6 Giugno 2007

Chiusi 9 distributori su 10 Sit-in davanti a Montecitorio

ROMA – Erano un centinaio stamane i benzinai seduti sotto le finestre di Montecitorio ad intonare slogan contro i decreti Bersani sulla liberalizzazione. Armati di fischietti, trombe e tamburi hanno gridato la loro rabbia contro un provvedimento legislativo che, a detta loro, cancellerebbe “un`intera categoria di lavoratori, sfascierebbe una rete distributiva strategica per il Paese, ingannerebbe i consumatori sui futuri effetti dell`iniziativa“. Una delegazione di manifestanti è stata ricevuta dall`ufficio di presidenza della Camera ma il ministro dello Sviluppo Economico Pier Luigi Bersani ancora non ha accettato di incontrare i rappresentanti sindacali di categoria. Secondo i gestori dei distributori di benzina, allo sciopero di 48 ore iniziato ieri sera, ha aderito quasi la totalità della categoria.

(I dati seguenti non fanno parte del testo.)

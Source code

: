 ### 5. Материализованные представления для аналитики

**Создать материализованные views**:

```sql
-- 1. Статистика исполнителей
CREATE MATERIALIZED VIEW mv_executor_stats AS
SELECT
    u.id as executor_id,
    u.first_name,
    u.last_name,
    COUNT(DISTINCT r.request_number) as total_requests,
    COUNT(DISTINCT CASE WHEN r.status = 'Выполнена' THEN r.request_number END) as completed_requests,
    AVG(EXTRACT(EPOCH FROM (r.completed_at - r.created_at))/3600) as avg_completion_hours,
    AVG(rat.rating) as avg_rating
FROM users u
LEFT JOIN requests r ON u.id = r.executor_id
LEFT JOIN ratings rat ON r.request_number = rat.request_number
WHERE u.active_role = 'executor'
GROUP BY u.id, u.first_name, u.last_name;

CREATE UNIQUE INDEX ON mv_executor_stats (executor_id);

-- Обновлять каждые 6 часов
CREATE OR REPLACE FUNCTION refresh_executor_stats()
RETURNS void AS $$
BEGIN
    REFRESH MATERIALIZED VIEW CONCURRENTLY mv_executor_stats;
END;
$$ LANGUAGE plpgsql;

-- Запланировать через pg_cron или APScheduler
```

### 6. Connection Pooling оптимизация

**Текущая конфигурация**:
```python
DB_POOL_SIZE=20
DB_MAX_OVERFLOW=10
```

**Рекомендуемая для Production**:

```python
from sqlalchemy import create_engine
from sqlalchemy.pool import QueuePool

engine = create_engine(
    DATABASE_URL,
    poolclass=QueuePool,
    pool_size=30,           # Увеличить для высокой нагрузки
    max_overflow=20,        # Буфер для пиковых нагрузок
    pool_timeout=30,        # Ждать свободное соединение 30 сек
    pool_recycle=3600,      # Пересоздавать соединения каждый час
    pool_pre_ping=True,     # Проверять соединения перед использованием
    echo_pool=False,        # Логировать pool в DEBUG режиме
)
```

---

Il 92% in Italia, con punte del 95% a Roma. Solo in Veneto e in Trentino, la defezione allo sciopero ha raggiunto il 60% ma la colpa è stata di una spaccatura interna al sindacato. Distributori in servizio, invece, in Sicilia, dove la protesta è stata sospesa perchè la Regione a statuto speciale ha aperto alle richieste della categoria. “In autostrada – sostiene Luca Squeri, presidente nazionale della federazione dei gestori di impianti di carburante – molti benzinai sono stati precettati. Per garantire il servizio minimo, abbiamo disposto di aprire un erogatore per ogni tipo di carburante“. Federconsumatori, Adusbef e Codacons, che stanno monitorando la situazione, non segnalano per il momento grandi disagi. Il Codacons avverte però che anche stamani sono giunte al`associazione dei consumatori mail di lamentele da parte di cittadini che ieri hanno dovuto fare lunghe file ai distributori per riempire il serbatoio.